The quiet things, no one else can see or hear. God knows. God’s word can show us when we’re off track on areas. Even if we don’t fully realize it, we can ask for him. “God, get our attention. Blast your trumpet in my life. Help me see.” But that’s where we have to keep working on our own. We have to study, and pray, and fast. Use the tools of Christian growth. Fellowship. Serve. That draws us closer because, remember, if two of us are together, three, then God’s there.
So as we get closer to him, it’s easier to hear him, to hear the things he’s trying to do with us. So we heard three sounds today. Start to wrap up here. The first one was that long, unbroken sound designed to get our attention.
[trumpet blowing]
It tells us that we need to focus back on God.

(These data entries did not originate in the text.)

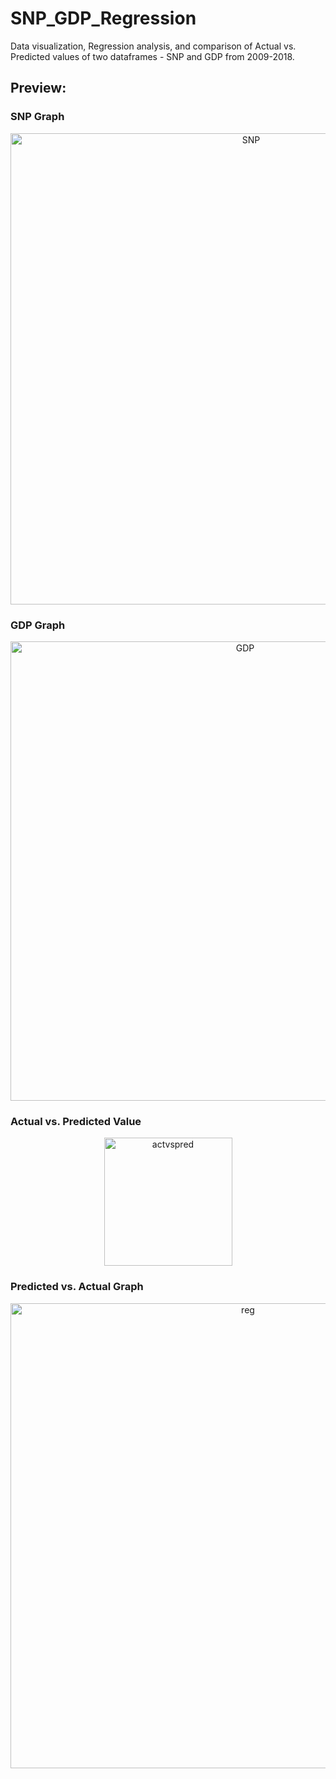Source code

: # SNP_GDP_Regression
Data visualization, Regression analysis, and comparison of Actual vs. Predicted values of two dataframes - SNP and GDP from 2009-2018.

## Preview:
### SNP Graph
<p align="center">
 <img width="754" alt="SNP" src="https://user-images.githubusercontent.com/48301423/85216559-d971e900-b353-11ea-8c0c-4957abf1e643.png">
</p>

### GDP Graph
<p align="center">
  <img width="735" alt="GDP" src="https://user-images.githubusercontent.com/48301423/85216540-a29bd300-b353-11ea-8d6c-da18648e66f3.png">
</p>

### Actual vs. Predicted Value
<p align="center">
  <img width="205" alt="actvspred" src="https://user-images.githubusercontent.com/48301423/85216507-420c9600-b353-11ea-8499-e0a1ac0524fa.png">
</p>

### Predicted vs. Actual Graph
<p align="center">
  <img width="744" alt="reg" src="https://user-images.githubusercontent.com/48301423/85216477-e0e4c280-b352-11ea-9d22-4bb80f599f00.png">
</p>


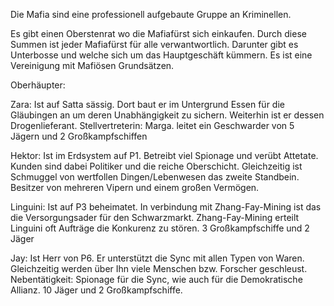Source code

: Die Mafia sind eine professionell aufgebaute 
Gruppe an Kriminellen.

Es gibt einen Oberstenrat wo die Mafiafürst 
sich einkaufen.
Durch diese Summen ist jeder Mafiafürst für alle verwantwortlich.
Darunter gibt es Unterbosse und welche sich um das Hauptgeschäft kümmern.
Es ist eine Vereinigung mit Mafiösen Grundsätzen.


Oberhäupter:

Zara:
Ist auf Satta sässig.
Dort baut er im Untergrund Essen für die Gläubingen an um deren 
Unabhängigkeit zu sichern. Weiterhin ist er dessen Drogenlieferant.
Stellvertreterin: Marga.
leitet ein Geschwarder von 5 Jägern und 2 Großkampfschiffen


Hektor:
Ist im Erdsystem auf P1. 
Betreibt viel Spionage und verübt Attetate. Kunden sind dabei 
Politiker und die reiche Oberschicht.
Gleichzeitig ist Schmuggel von wertfollen Dingen/Lebenwesen das zweite Standbein.
Besitzer von mehreren Vipern und einem großen Vermögen.

Linguini:
Ist auf P3 beheimatet.
In verbindung mit Zhang-Fay-Mining ist das die Versorgungsader für
den Schwarzmarkt. Zhang-Fay-Mining erteilt Linguini oft Aufträge 
die Konkurenz zu stören.
3 Großkampfschiffe und 2 Jäger

Jay:
Ist Herr von P6.
Er unterstützt die Sync mit allen Typen von Waren.
Gleichzeitig werden über Ihn viele Menschen bzw. Forscher geschleust.
Nebentätigkeit: Spionage für die Sync, wie auch für die Demokratische Allianz.
10 Jäger und 2 Großkampfschiffe.
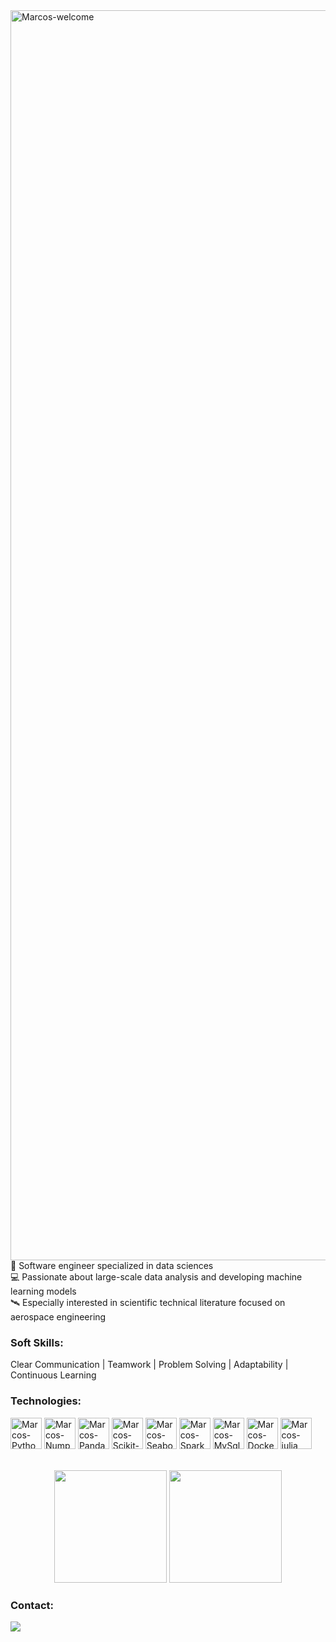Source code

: <img title="Marcos-welcome" src="https://github.com/marcoscunhaa/animation.svg/blob/master/readme.svg" alt="Marcos-welcome" align="center" height="" width="2000">

<div styleisplay: inline_block">
🧠 Software engineer specialized in data sciences</br>
💻 Passionate about large-scale data analysis and developing machine learning models</br>
🛰️ Especially interested in scientific technical literature focused on aerospace engineering

<h3>Soft Skills:</h3>
<div style="display: inline_block">
<p>Clear Communication | Teamwork | Problem Solving | Adaptability | Continuous Learning </p>

<h3>Technologies:</h3>
<div style="display: inline_block">
    <img align="center" alt="Marcos-Python" height="50" width="50" src="https://cdn.jsdelivr.net/gh/devicons/devicon@latest/icons/python/python-original-wordmark.svg">
    <img align="center" alt="Marcos-Numpy" height="50" width="50" src="https://cdn.jsdelivr.net/gh/devicons/devicon@latest/icons/numpy/numpy-original-wordmark.svg">
    <img align="center" alt="Marcos-Pandas" height="50" width="50" src="https://cdn.jsdelivr.net/gh/devicons/devicon@latest/icons/pandas/pandas-original-wordmark.svg">
    <img align="center" alt="Marcos-Scikit-Learn" height="50" width="50" src="https://cdn.jsdelivr.net/gh/devicons/devicon@latest/icons/scikitlearn/scikitlearn-original.svg">
    <img align="center" alt="Marcos-Seaborn" height="50" width="50" src="https://i.ibb.co/sQKHVmN/92254613-279c8000-ee9f-11ea-9b73-5622a7d95f3f.png">
    <img align="center" alt="Marcos-Spark" height="50" width="50" src="https://cdn.jsdelivr.net/gh/devicons/devicon@latest/icons/apachespark/apachespark-original-wordmark.svg">
    <img align="center" alt="Marcos-MySql" height="50" width="50" src="https://cdn.jsdelivr.net/gh/devicons/devicon@latest/icons/mysql/mysql-original-wordmark.svg">
    <img align="center" alt="Marcos-Docker" height="50" width="50" src="https://cdn.jsdelivr.net/gh/devicons/devicon@latest/icons/docker/docker-original-wordmark.svg">
    <img align="center" alt="Marcos-julia" height="50" width="50" src="https://cdn.jsdelivr.net/gh/devicons/devicon@latest/icons/julia/julia-original-wordmark.svg">
</div>
</br></br>

<div align="center">
  <img height="180em" src="https://github-readme-stats.vercel.app/api?username=marcoscunhaa&show_icons=true&theme=dracula&include_all_commits=true&count_private=true"/>
  <img height="180em" src="https://github-readme-stats.vercel.app/api/top-langs/?username=marcoscunhaa&layout=compact&langs_count=7&theme=dracula"/>
</div>

<div>
    <h3 style="text-align: left;">Contact:</h3>
    <a href="https://www.linkedin.com/in/marcoscunhaa/" target="_blank"><img src="https://img.shields.io/badge/-LinkedIn-%230077B5?style=for-the-badge&logo=linkedin&logoColor=white" target="_blank"></a>
</div>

We need to come before Him. He wants us to focus on Him. The second one was the shorter one, that sad sound.
[trumpet blowing]
That’s us realizing we’re going to fall short, and we have to go before God and repent because we’re human beings and we’re going to sin.
And finally.
[trumpet blowing]
There’s the sound of alarm or the sound of war. Brethren, you wonder, will that be the sound we hear on that last trump because that sure sounds exciting to hear that. It’s energized. But you and I aren’t there yet. We haven’t made it that far yet. We’ve not gotten to that point where we get to hear the last trump. So we still have to keep looking back at the days of Israel, looking at those types, those examples, to be able to glean lessons, to be able to apply in twenty twenty-three, what God recorded thousands of years ago.
As we wrap up here, let’s go to First Corinthians chapter fifteen. First Corinthians chapter fifteen. And we’ll start in verse fifty. In verse fifty of First Corinthians fifteen. “Now I say this, brethren, that flesh and blood cannot inherit the Kingdom of God, neither does corruption inherit incorruption. Behold, I show you a mystery. We shall not all sleep,...” may all of us be in that category, “...but we shall all be changed.” This is what we’re waiting for, brethren.
“In a moment, in the twinkling of an eye, at the last trump, for the trumpet shall sound, and the dead shall be raised incorruptible, and we shall be changed.” The day of trumpets pictures thousands of years that culminates with that moment, when human beings are made part of the family of God. So let’s remember all of the blasts, what they mean, how they sound, so you and I can be there for that last trump.